À Renan, ce 29 juin.

Quoique mon bonheur, monsieur, soit femelle, il est devenu de tous les genres par le tendre intérêt que vous daignez y prendre.

Comme je n’ai pas cru devoir désirer un fils plutôt qu’une fille, ma joie à la naissance de cet enfant, a été aussi grande qu’elle aurait pu l’être à celle d’un garçon.

Voilà de nouveaux devoirs qui me sont imposés. J’ai tâché jusqu’à présent de remplir de mon mieux ceux d’un époux tendre, je ferai des efforts pour remplir de même les devoirs d’un bon père. Je ne me flatte pas d’avoir assez de force et de lumières pour satisfaire à tant d’obligations diverses, mais du moins je ferai tout mon possible.
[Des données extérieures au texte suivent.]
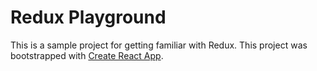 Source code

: # Redux Playground

This is a sample project for getting familiar with Redux. This project was bootstrapped with [Create React App](https://github.com/facebookincubator/create-react-app).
La nature et mon cœur seront les sources où je puiserai. Je tâcherai de rendre la vertu aimable aux yeux de ce cher enfant, et je suis plus convaincu que personne que le meilleur moyen de la lui inspirer est de lui en donner l’exemple : car la plupart des pères sont la cause principale des dérèglements et des vices de leurs enfants.
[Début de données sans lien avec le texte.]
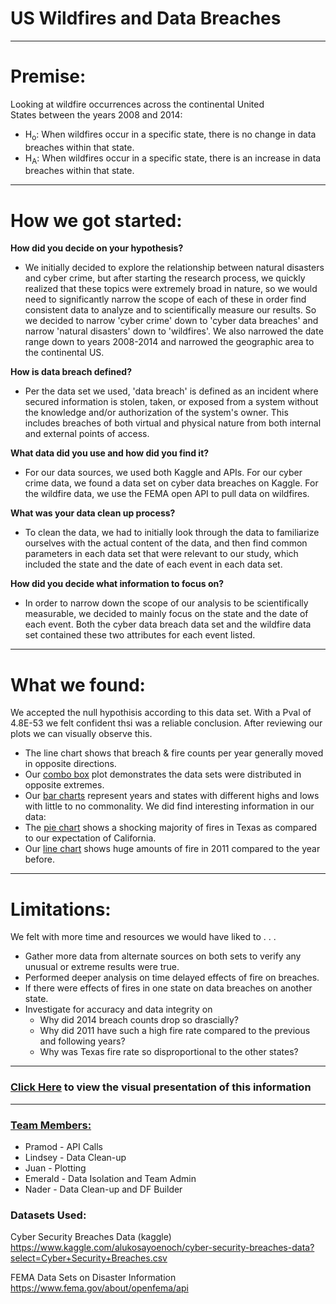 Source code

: # US Wildfires and Data Breaches

--- 

# Premise:
Looking at wildfire occurrences across the continental United States between the years 2008 and 2014:
* H<sub>o</sub>: 
  When wildfires occur in a specific state, there is no change in data breaches within that state.
* H<sub>A</sub>: 
  When wildfires occur in a specific state, there is an increase in data breaches within that state.
  
---
# How we got started:

**How did you decide on your hypothesis?**
* We initially decided to explore the relationship between natural disasters and cyber crime, but after starting the research process, we quickly realized that these topics were extremely broad in nature, so we would need to significantly narrow the scope of each of these in order find consistent data to analyze and to scientifically measure our results. So we decided to narrow 'cyber crime' down to 'cyber data breaches' and narrow 'natural disasters' down to 'wildfires'. We also narrowed the date range down to years 2008-2014 and narrowed the geographic area to the continental US. 

    
**How is data breach defined?**
* Per the data set we used, 'data breach' is defined as an incident where secured information is stolen, taken, or exposed from a system without the knowledge and/or authorization of the system's owner. This includes breaches of both virtual and physical nature from both internal and external points of access.
    
**What data did you use and how did you find it?**
* For our data sources, we used both Kaggle and APIs. For our cyber crime data, we found a data set on cyber data breaches on Kaggle. For the wildfire data, we use the FEMA open API to pull data on wildfires.
    
**What was your data clean up process?**
* To clean the data, we had to initially look through the data to familiarize ourselves with the actual content of the data, and then find common parameters in each data set that were relevant to our study, which included the state and the date of each event in each data set. 
    
**How did you decide what information to focus on?**
* In order to narrow down the scope of our analysis to be scientifically measurable, we decided to mainly focus on the state and the date of each event. Both the cyber data breach data set and the wildfire data set contained these two attributes for each event listed. 
    
---  
# What we found:

We accepted the null hypothisis according to this data set. With a Pval of 4.8E-53 we felt confident thsi was a reliable conclusion. After reviewing our plots we can visually observe this.
* The line chart shows that breach & fire counts per year generally moved in opposite directions.
* Our [combo box](https://github.com/eglulu6/Project_1_Team_Platypus/blob/main/Images/combo_box_plot.png) plot demonstrates the data sets were distributed in opposite extremes.
* Our [bar charts](https://github.com/eglulu6/Project_1_Team_Platypus/tree/main/Images) represent years and states with different highs and lows with little to no commonality.
We did find interesting information in our data:
* The [pie chart](https://github.com/eglulu6/Project_1_Team_Platypus/blob/main/Images/FiresPie.png) shows a shocking majority of fires in Texas as compared to our expectation of California.
* Our [line chart](https://github.com/eglulu6/Project_1_Team_Platypus/blob/main/Images/BreachFireCountline.png) shows huge amounts of fire in 2011 compared to the year before.
---
# Limitations:

We felt with more time and resources we would have liked to . . .
* Gather more data from alternate sources on both sets to verify any unusual or extreme results were true.
* Performed deeper analysis on time delayed effects of fire on breaches.
* If there were effects of fires in one state on data breaches on another state. 
* Investigate for accuracy and data integrity on
	* Why did 2014 breach counts drop so drascially?
	* Why did 2011 have such a high fire rate compared to the previous and following years?
	* Why was Texas fire rate so disproportional to the other states?
---
### [Click Here](https://github.com/eglulu6/Project_1_Team_Platypus/blob/main/Wildfire_v_Breaches%20Presentation.pdf) to view the visual presentation of this information
---
### [Team Members:](https://github.com/eglulu6/Project_1_Team_Platypus/blob/main/Images/meet_the_team.png)
* Pramod - API Calls
* Lindsey - Data Clean-up
* Juan - Plotting
* Emerald - Data Isolation and Team Admin
* Nader - Data Clean-up and DF Builder

### Datasets Used:

Cyber Security Breaches Data (kaggle)
https://www.kaggle.com/alukosayoenoch/cyber-security-breaches-data?select=Cyber+Security+Breaches.csv

FEMA Data Sets on Disaster Information
https://www.fema.gov/about/openfema/api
Mon bonheur sera durable, parce que je sais borner mes désirs, parce que je n’ai rien à me reprocher, qu’il n’est pas fondé sur le malheur d’autrui, et parce que je sens que je jouis de cette satisfaction intérieure qui est la plus grande de toutes les félicités ; enfin mon bonheur sera durable, parce que je le partage avec une femme que j’adore, et qui me donne tous les jours de nouvelles preuves de la simplicité et de l’excellence de son caractère. Ce bonheur m’est cher, monsieur, parce qu’il est inhérent à mes devoirs, et parce que vous l’aimez ; vous l’aimez parce qu’il est fondé sur la vertu, et que depuis longtemps déjà vous vous plaisez à vous intéresser à moi.

Trissotin représenté par vous, les Femmes savantes deviennent nécessairement une fort mauvaise pièce. Eh ! qui pourrait n’être pas enchanté de ce nouveau Trissotin ? Je suis persuadé qu’au lieu du grec, ces dames vous auraient prié de leur parler votre français.

La nature, si prodigue envers vous, vous refuse quelquefois la santé. C’est à M. Tronchin à vous donner ce qu’elle semble vouloir vous dérober. Puisse-t-il l’emporter sur elle, et il sera mon héros ! Enfin, puisse-t-il vous arriver tout le bien que je vous souhaite, et vous serez le plus heureux des mortels !

Daignez présenter mes hommages à madame votre nièce, et accepter ceux de ma petite femme, qui est bien sensible à toutes les choses obligeantes que vous avez bien voulu lui faire parvenir.